20 tips on social media for small business

How can small businesses get value out of social media?  On 21 March I attended the online marketing conference organised by @ebizclub in Nottingham and was impressed with the quality of speakers. I’ve summarised my top 20 takeaways from the day below; find more snippets on #omce2011 or follow these speakers on twitter.  The overall theme was that businesses should behave on social media as they would in real social situations.

1. Stay in the kitchen (@grahamjones GJ) – human beings like to socialise above all else.  At parties they stay in the kitchen as it feels like the place to be.  Online social networks are like the kitchen; it’s hard to tempt them from there to the lounge where your website is.  So get chatting to your customers where they want to be.

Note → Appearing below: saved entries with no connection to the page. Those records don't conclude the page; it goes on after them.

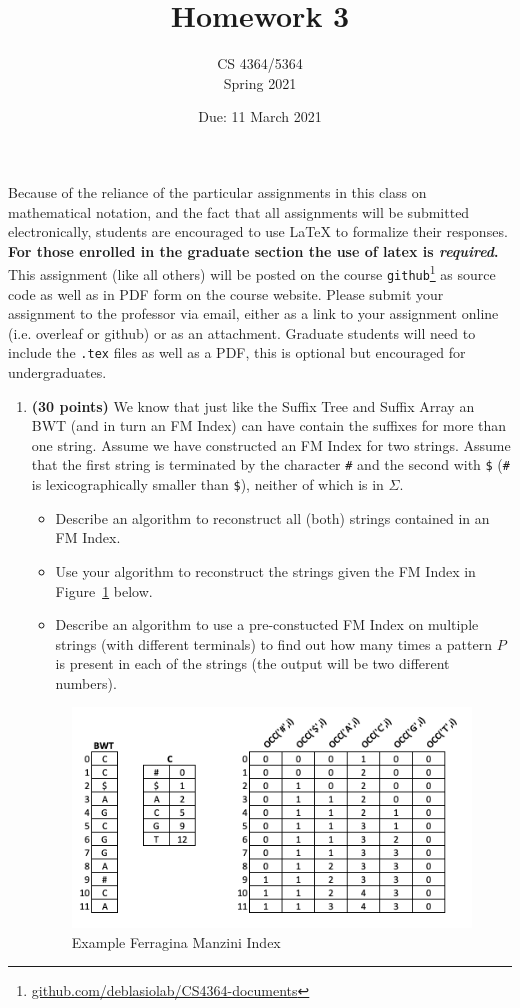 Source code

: \documentclass[11pt, oneside]{article}   	%
\title{Homework 3}
\author{CS 4364/5364\\Spring 2021}
\date{Due: 11 March 2021}							%
\begin{document}
\maketitle

Because of the reliance of the particular assignments in this class on mathematical notation, 
and the fact that all assignments will be submitted electronically, 
students are encouraged to use \LaTeX{} to formalize their responses. 
\textbf{For those enrolled in the graduate section the use of latex is \emph{required}.}
This assignment (like all others) will be posted on the course \texttt{github}\footnote{\url{github.com/deblasiolab/CS4364-documents}} as source code as well as in PDF form on the course website. 
Please submit your assignment to the professor via email, either as a link to your assignment online (i.e. overleaf or github) or as an attachment. 
Graduate students will need to include the \texttt{.tex} files as well as a PDF, this is optional but encouraged for undergraduates. 


\begin{enumerate}


\item \textbf{(30 points)} 
We know that just like the Suffix Tree and Suffix Array an BWT (and in turn an FM Index) can have contain the suffixes for more than one string. 
Assume we have constructed an FM Index for two strings. 
Assume that the first string is terminated by the character  \texttt{\#} and the second with \texttt{\$} (\texttt{\#} is lexicographically smaller than \texttt{\$}), neither of which is in $\Sigma$.
\begin{itemize}
\item Describe an algorithm to reconstruct all (both) strings contained in an FM Index. 
\item Use your algorithm to reconstruct the strings given the FM Index in Figure~\ref{fig:q1b} below. 
\item Describe an algorithm to use a pre-constucted FM Index on multiple strings (with different terminals) to find out how many times a pattern $P$ is present in each of the strings (the output will be two different numbers). 
\end{itemize}

\begin{figure}
\includegraphics{HW3_FIG}
\caption{Example Ferragina Manzini Index}
\label{fig:q1b}
\end{figure}
\end{enumerate}
\end{document}
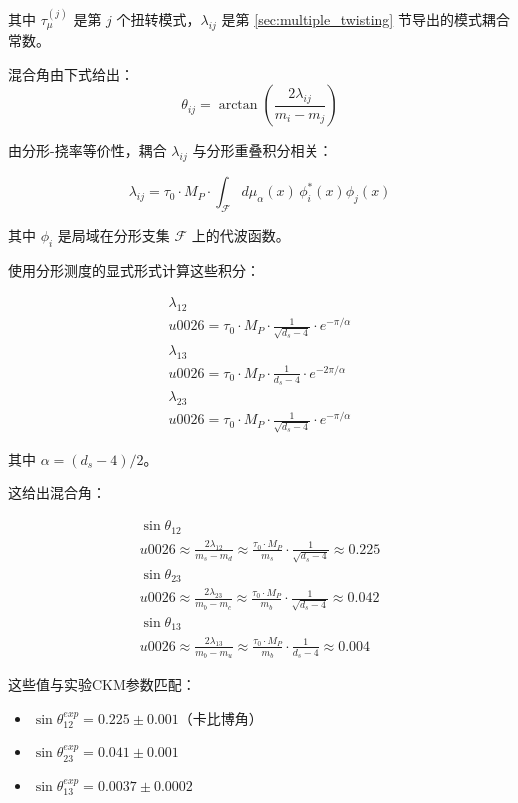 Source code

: 其中 $\tau_\mu^{(j)}$ 是第 $j$ 个扭转模式，$\lambda_{ij}$ 是第 \ref{sec:multiple_twisting} 节导出的模式耦合常数。

混合角由下式给出：
\begin{equation}
    \theta_{ij} = \arctan\left(\frac{2\lambda_{ij}}{m_i - m_j}\right)
\end{equation}

由分形-挠率等价性，耦合 $\lambda_{ij}$ 与分形重叠积分相关：

\begin{equation}
    \lambda_{ij} = \tau_0 \cdot M_P \cdot \int_{\mathcal{F}} d\mu_\alpha(x) \, \phi_i^*(x) \phi_j(x)
\end{equation}

其中 $\phi_i$ 是局域在分形支集 $\mathcal{F}$ 上的代波函数。

使用分形测度的显式形式计算这些积分：

\begin{align}
    \lambda_{12} \\u0026= \tau_0 \cdot M_P \cdot \frac{1}{\sqrt{d_s - 4}} \cdot e^{-\pi/\alpha} \\
    \lambda_{13} \\u0026= \tau_0 \cdot M_P \cdot \frac{1}{d_s - 4} \cdot e^{-2\pi/\alpha} \\
    \lambda_{23} \\u0026= \tau_0 \cdot M_P \cdot \frac{1}{\sqrt{d_s - 4}} \cdot e^{-\pi/\alpha}
\end{align}

其中 $\alpha = (d_s - 4)/2$。

这给出混合角：

\begin{align}
    \sin\theta_{12} \\u0026\approx \frac{2\lambda_{12}}{m_s - m_d} \approx \frac{\tau_0 \cdot M_P}{m_s} \cdot \frac{1}{\sqrt{d_s - 4}} \approx 0.225 \\
    \sin\theta_{23} \\u0026\approx \frac{2\lambda_{23}}{m_b - m_c} \approx \frac{\tau_0 \cdot M_P}{m_b} \cdot \frac{1}{\sqrt{d_s - 4}} \approx 0.042 \\
    \sin\theta_{13} \\u0026\approx \frac{2\lambda_{13}}{m_b - m_u} \approx \frac{\tau_0 \cdot M_P}{m_b} \cdot \frac{1}{d_s - 4} \approx 0.004
\end{align}

这些值与实验CKM参数匹配：
\begin{itemize}
    \item $\sin\theta_{12}^{exp} = 0.225 \pm 0.001$（卡比博角）
    \item $\sin\theta_{23}^{exp} = 0.041 \pm 0.001$
    \item $\sin\theta_{13}^{exp} = 0.0037 \pm 0.0002$
\end{itemize}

2. Mavens make most profit (GJ) – Companies who use many social channels and update them frequently (ideally daily!) generate more revenue, and the benefits outweigh the costs of the extra investment

3. Daily blogs generate most leads (GJ) – small businesses updating blogs and social media daily get the lowest cost per new lead.

4. Social media = digital dialogue (DK @mediasnackers) – focus on conversations not marketing, and use to build relationships.  Give your brand a human face; you’re selling to people, not companies.

5. Talk about process not product (DK) – people are more interested in how you did it rather than what you did.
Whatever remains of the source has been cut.